The story goes up and down a lot; sometimes there is a really happy bit but then before you know it something really sad is happening.
This meant you never want to skip pages or paragraphs, and while I was reading this book I never got bored if I had it with me.
I couldn’t wait to get home from school and find out what happened next.
As I said before, I really like the characters but Ellie is my favourite.
She is kind, loving and loyal but also mysterious and misunderstood.
I really liked this book and I would recommend it to all children ages eight to 163!
Especially if you like adventure, magic and a bit of comedy now and then!
Reyt as Rain Reads - books to make it better
Ellen in Hunter’s Bar says: I’ve just returned from honeymoon and with all the extra time on my hands am getting through books as quickly as I can buy them! What would you recommend for a long, but not tedious, read?
Anna says: What a nice problem to have. I am very jealous of all your extra time to read. I have chosen a couple of recommendations for you that are not only superbly good, but they will repay a closer, more leisurely read.
The first is one of my favourite books of all time.
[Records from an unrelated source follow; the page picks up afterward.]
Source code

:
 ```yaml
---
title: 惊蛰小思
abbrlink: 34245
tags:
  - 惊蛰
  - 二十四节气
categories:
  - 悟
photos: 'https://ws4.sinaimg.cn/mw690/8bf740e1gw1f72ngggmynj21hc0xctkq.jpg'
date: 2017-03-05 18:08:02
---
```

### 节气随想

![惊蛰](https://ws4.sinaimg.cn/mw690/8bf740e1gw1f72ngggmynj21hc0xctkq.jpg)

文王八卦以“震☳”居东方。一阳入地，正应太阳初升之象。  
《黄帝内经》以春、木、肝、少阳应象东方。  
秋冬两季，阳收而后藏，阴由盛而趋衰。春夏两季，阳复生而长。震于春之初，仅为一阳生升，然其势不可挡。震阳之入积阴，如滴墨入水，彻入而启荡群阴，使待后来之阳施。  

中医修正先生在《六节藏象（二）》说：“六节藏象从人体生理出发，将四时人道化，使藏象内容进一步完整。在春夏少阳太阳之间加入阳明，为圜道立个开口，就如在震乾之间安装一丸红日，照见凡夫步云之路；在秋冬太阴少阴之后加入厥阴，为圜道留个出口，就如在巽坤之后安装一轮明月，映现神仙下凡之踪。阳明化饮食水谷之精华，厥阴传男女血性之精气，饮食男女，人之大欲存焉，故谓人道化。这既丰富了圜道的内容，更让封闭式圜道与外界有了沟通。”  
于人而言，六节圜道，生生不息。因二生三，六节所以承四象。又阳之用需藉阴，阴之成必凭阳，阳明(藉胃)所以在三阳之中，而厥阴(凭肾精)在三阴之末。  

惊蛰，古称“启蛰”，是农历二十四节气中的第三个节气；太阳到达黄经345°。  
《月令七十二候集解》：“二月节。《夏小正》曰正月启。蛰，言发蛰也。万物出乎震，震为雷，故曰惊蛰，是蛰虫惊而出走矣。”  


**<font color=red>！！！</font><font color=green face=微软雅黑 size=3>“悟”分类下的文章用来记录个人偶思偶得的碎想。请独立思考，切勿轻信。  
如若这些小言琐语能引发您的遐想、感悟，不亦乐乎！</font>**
Many people are put off by the size of The Count Of Monte Cristo by Alexandre Dumas.
At 117 chapters, it is a beast of a book, but by 50 pages in you will be so gripped and immersed in the world Dumas has created, that you will never want it to end.
It tells the story of Edmond Dantes, a young sailor who inspires such jealousy in the unscrupulous people around him that they frame him for treason, and on the day he is due to be married he is instead arrested.
We follow Dantes over the following decades as he takes cold and patient revenge on the men who conspired against him.
This is a stunning tale of adventure and retribution told by one of the greatest storytellers of all time.
I remember vivdly the feeling of completely abandoning myself to quite what a good story this is, and the mastery of Dumas’s writing.
Never mind recommending it to you, I’m off to read it again myself.
My second choice is very different in style, but I wanted to recommend something appropriate for a newlywed.
American Wife by Curtis Sittenfeld is a more subtle book, and gripping in an almost hypnotic way.
It is a barely fictionalised account of the life of Laura Bush, named Alice Blackwell for the purposes of the story.
Sittenfeld sheds light on how a sensible, liberal-minded and level-headed woman marries, and more interestingly stays married to, a privileged playboy party animal who ends us as one of the most heavily criticised presidents in US history.
It is beautifully written, in Alice’s simple but compelling first-person voice.
And as well as being a riveting read, it acts as a useful reminder when you face the inevitable challenges of married life that however frustrating things may get as you leave the confetti and cake far behind, it could always be worse.
What book would you recommend for Ellen?